La vida de San Maximiliano, sus actitudes y sus obras son un claro reflejo de esta esperanza, que animó e impulsó su vida apostólica. Porque esperaba sin ambages, San Maximiliano –noble y valiente caballero- se lanzó resueltamente al ruedo de la vida, sin ningún tipo de complejo, con moral victoriosa, también y –sobre todo- en Auschwitz. En nuestra devoción a San Maximiliano, por su ejemplo tan conmovedor, en su taller de virtudes cristianas, aprendemos a contemplar y a abandonarnos totalmente a la Inmaculada, llenándonos de esta sobrenatural esperanza que nos levanta, que nos libera de nuestro tiránico ego y que nos lleva a darnos por amor, a entregar nuestra vida a Dios y a los hermanos. Esta donación purificadora, que es un morir a nosotros mismos –y la mortificación siempre cuesta- se torna suave, agradable y ligera como el incienso, vivida con la Inmaculada. Ella nos concede –quiere concedernos- no solo la gracia de la conversión, sino la gracia de poder abrazar la Cruz, siempre que la queramos acoger. Ella nos descubre y nos hace gustar el amor infinito que recibimos de la Santísima Trinidad por medio del Corazón Ardiente de Jesucristo: así, por ejemplo, cada día, en la Sagrada Comunión. Ella nos enseña a escuchar y a poner en práctica la Buena Noticia.

Ella nos empuja a «romper filas» y a desvivirnos por nuestros hermanos, avivando «una nueva imaginación de la caridad» (cf. Papa San Juan Pablo II, Carta Apostólica Novo Millenio Ineunte, 50). Ella nos acompaña y nos sostiene en la tribulación. Ella vence en y por nosotros. Ella es nuestra Capitana. Por eso, ante Ella, la pequeña María, nos «rendimos», para participar de su maravillosa y sublime humildad, que magnifica al Señor.

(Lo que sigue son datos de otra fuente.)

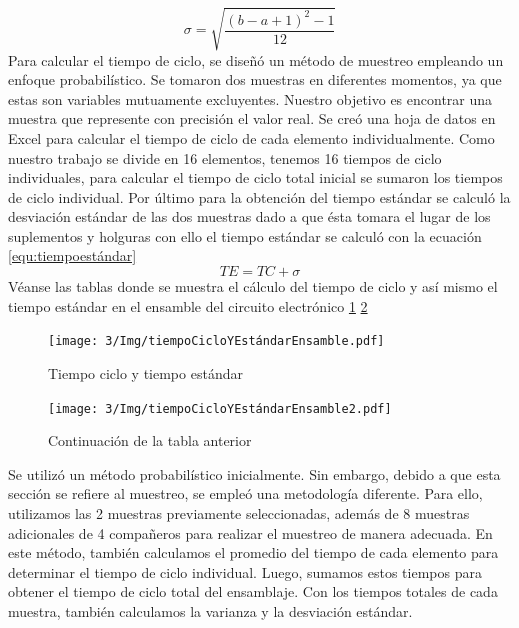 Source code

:           \begin{equation}
                \label{equ:desviaciónestándar}
                \sigma = \sqrt{\dfrac{(b-a+1)^2-1}{12}}
            \end{equation}
    Para calcular el tiempo de ciclo, se diseñó un método de muestreo empleando un enfoque probabilístico. Se tomaron dos muestras en diferentes momentos, ya que estas son variables mutuamente excluyentes. Nuestro objetivo es encontrar una muestra que represente con precisión el valor real.
    Se creó una hoja de datos en Excel para calcular el tiempo de ciclo de cada elemento individualmente. Como nuestro trabajo se divide en 16 elementos, tenemos 16 tiempos de ciclo individuales, para calcular el tiempo de ciclo total inicial se sumaron los tiempos de ciclo individual. Por último para la
    obtención del tiempo estándar se calculó la desviación estándar de las dos muestras dado a que ésta tomara el lugar de los suplementos y holguras con ello el tiempo estándar se calculó con la ecuación \ref{equ:tiempoestándar}
    \begin{equation}
                \label{equ:tiempoestándar}
               TE= TC + \sigma
            \end{equation}
    Véanse las tablas donde se muestra el cálculo del tiempo de ciclo y así mismo el tiempo estándar en el ensamble del circuito electrónico \ref{fig:tiempoCicloYEstándarEnsamble} \ref{fig:tiempoCicloYEstándarEnsamble2}
    \begin{figure}[H]
        \centering
        \texttt{[image: 3/Img/tiempoCicloYEstándarEnsamble.pdf]}
        \caption{Tiempo ciclo y tiempo estándar} 
        \label{fig:tiempoCicloYEstándarEnsamble}
    \end{figure}
    \begin{figure}[H]
        \centering
        \texttt{[image: 3/Img/tiempoCicloYEstándarEnsamble2.pdf]}
        \caption{Continuación de la tabla anterior} 
        \label{fig:tiempoCicloYEstándarEnsamble2}
    \end{figure}
    Se utilizó un método probabilístico inicialmente. Sin embargo, debido a que esta sección se refiere al muestreo, se empleó una metodología diferente. Para ello, utilizamos las 2 muestras previamente seleccionadas, además de 8 muestras adicionales de 4 compañeros para realizar el muestreo de manera adecuada. En este método, también calculamos el promedio del tiempo de cada elemento para determinar el tiempo de ciclo individual. Luego, sumamos estos tiempos para obtener el tiempo de ciclo total del ensamblaje. Con los tiempos totales de cada muestra, también calculamos la varianza y la desviación estándar.
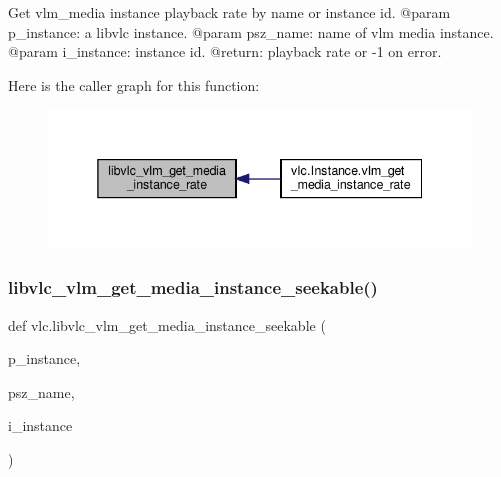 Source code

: \begin{DoxyVerb}Get vlm_media instance playback rate by name or instance id.
@param p_instance: a libvlc instance.
@param psz_name: name of vlm media instance.
@param i_instance: instance id.
@return: playback rate or -1 on error.
\end{DoxyVerb}
 Here is the caller graph for this function\+:
\nopagebreak
\begin{figure}[H]
\begin{center}
\leavevmode
\includegraphics[width=338pt]{namespacevlc_a27709abc252d4ddc97dc2ea272a85acf_icgraph}
\end{center}
\end{figure}
\mbox{\label{namespacevlc_aeb4b8ac59f98ba964d1963665404ee8d}} 
\subsubsection{\texorpdfstring{libvlc\+\_\+vlm\+\_\+get\+\_\+media\+\_\+instance\+\_\+seekable()}{libvlc\_vlm\_get\_media\_instance\_seekable()}}
{\footnotesize\ttfamily def vlc.\+libvlc\+\_\+vlm\+\_\+get\+\_\+media\+\_\+instance\+\_\+seekable (\begin{DoxyParamCaption}\item[{}]{p\+\_\+instance,  }\item[{}]{psz\+\_\+name,  }\item[{}]{i\+\_\+instance }\end{DoxyParamCaption})}

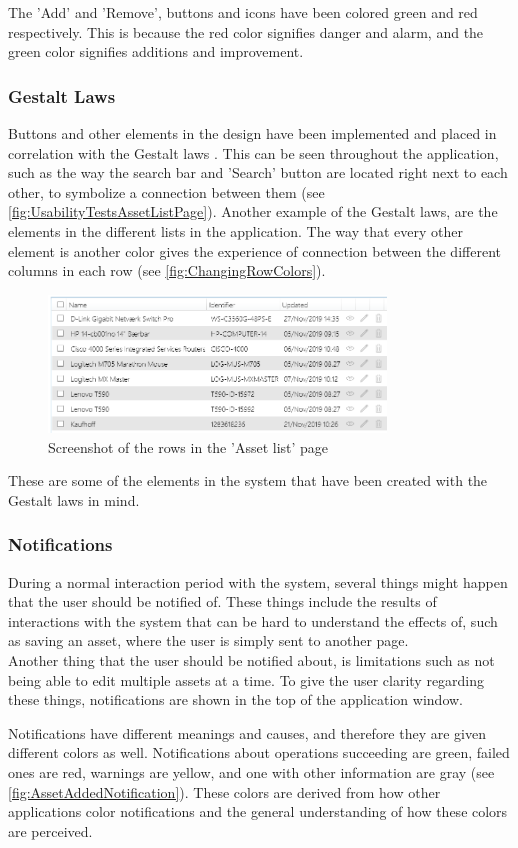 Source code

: The 'Add' and 'Remove', buttons and icons have been colored green and red respectively. This is because the red color signifies danger and alarm, and the green color signifies additions and improvement.

\subsubsection*{Gestalt Laws}
Buttons and other elements in the design have been implemented and placed in correlation with the Gestalt laws \citep{GestaltLaws}. This can be seen throughout the application, such as the way the search bar and 'Search' button are located right next to each other, to symbolize a connection between them (see \autoref{fig:UsabilityTestsAssetListPage}). Another example of the Gestalt laws, are the elements in the different lists in the application. The way that every other element is another color gives the experience of connection between the different columns in each row (see \autoref{fig:ChangingRowColors}).

\begin{figure}[H]
    \centering
    \includegraphics[width=0.8\textwidth]{figures/UIDesignElements/DifferentColoredRows.png}
    \caption{Screenshot of the rows in the 'Asset list' page}
    \label{fig:ChangingRowColors}
\end{figure}

These are some of the elements in the system that have been created with the Gestalt laws in mind.

\subsubsection*{Notifications}
During a normal interaction period with the system, several things might happen that the user should be notified of. These things include the results of interactions with the system that can be hard to understand the effects of, such as saving an asset, where the user is simply sent to another page. \\
Another thing that the user should be notified about, is limitations such as not being able to edit multiple assets at a time. To give the user clarity regarding these things, notifications are shown in the top of the application window.
\par
Notifications have different meanings and causes, and therefore they are given different colors as well. Notifications about operations succeeding are green, failed ones are red, warnings are yellow, and one with other information are gray (see \autoref{fig:AssetAddedNotification}). These colors are derived from how other applications color notifications and the general understanding of how these colors are perceived.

En palabras de San Maximiliano: «encended por todas partes el amor y la confianza en María Inmaculada y muy pronto veréis brotar de los pecadores más endurecidos las lágrimas del arrepentimiento, vaciarse las cárceles, aumentar el número de los obreros honestos, mientras la paz y la felicidad la discordia y el dolor, porque ha llegado una era nueva» (EK 1069).

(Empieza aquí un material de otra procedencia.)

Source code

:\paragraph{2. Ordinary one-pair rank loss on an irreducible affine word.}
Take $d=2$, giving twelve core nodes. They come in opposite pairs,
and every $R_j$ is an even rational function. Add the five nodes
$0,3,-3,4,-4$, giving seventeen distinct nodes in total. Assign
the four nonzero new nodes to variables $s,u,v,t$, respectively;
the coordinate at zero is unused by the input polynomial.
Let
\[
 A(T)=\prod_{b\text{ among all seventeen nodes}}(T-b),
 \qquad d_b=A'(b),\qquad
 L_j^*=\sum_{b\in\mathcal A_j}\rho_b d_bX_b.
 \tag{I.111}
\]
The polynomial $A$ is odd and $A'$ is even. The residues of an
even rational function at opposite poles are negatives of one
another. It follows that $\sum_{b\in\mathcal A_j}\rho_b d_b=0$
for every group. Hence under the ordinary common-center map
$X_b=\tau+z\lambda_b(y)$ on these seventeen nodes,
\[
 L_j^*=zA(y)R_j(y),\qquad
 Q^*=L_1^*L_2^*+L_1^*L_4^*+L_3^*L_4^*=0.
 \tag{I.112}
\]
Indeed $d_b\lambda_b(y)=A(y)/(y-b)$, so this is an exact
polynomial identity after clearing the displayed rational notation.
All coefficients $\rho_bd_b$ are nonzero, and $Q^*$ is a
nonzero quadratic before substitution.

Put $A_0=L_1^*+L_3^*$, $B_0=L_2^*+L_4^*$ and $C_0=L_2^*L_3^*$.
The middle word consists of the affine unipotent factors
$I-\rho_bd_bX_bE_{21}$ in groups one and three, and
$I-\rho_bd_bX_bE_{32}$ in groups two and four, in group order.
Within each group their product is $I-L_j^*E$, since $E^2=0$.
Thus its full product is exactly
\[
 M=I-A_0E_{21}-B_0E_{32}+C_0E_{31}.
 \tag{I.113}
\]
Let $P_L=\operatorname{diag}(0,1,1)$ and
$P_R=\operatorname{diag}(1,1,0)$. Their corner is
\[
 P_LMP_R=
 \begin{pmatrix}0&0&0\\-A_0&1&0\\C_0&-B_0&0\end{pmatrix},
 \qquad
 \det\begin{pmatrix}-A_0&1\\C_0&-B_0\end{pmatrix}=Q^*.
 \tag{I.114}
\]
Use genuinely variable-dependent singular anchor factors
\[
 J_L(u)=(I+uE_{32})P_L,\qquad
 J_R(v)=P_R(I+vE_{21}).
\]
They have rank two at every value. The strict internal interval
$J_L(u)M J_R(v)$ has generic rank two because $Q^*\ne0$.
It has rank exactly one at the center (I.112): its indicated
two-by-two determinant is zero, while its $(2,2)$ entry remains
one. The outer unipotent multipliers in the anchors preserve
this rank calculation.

San Maximiliano, el loco de la Inmaculada, nos enseña a contemplar silenciosamente a María, a «enamorarnos» de su belleza y de su bondad. Ya sabemos: amor con amor se paga. El Papa Benedicto XVI insistía en la necesidad de nuestra correspondencia, nuestra reparación como respuesta al amor de Dios que nos precede:

«Él nos ha amado primero y sigue amándonos primero; por eso, nosotros podemos corresponder también con el amor. Dios no nos impone un sentimiento que no podamos suscitar en nosotros mismos. Él nos ama y nos hace ver y experimentar su amor, y de este “antes” de Dios puede nacer también en nosotros el amor como respuesta» (cf. Encíclica Deus Caritas Est, 17).

A este respecto, en una conferencia a sus frailes en la Víspera de la Solemnidad de la Inmaculada de 1938, San Maximiliano les explicaba: «cuando más grande es el amor, mayor es la purificación de los defectos. Y si el amor es intenso, entonces la purificación no conoce límites».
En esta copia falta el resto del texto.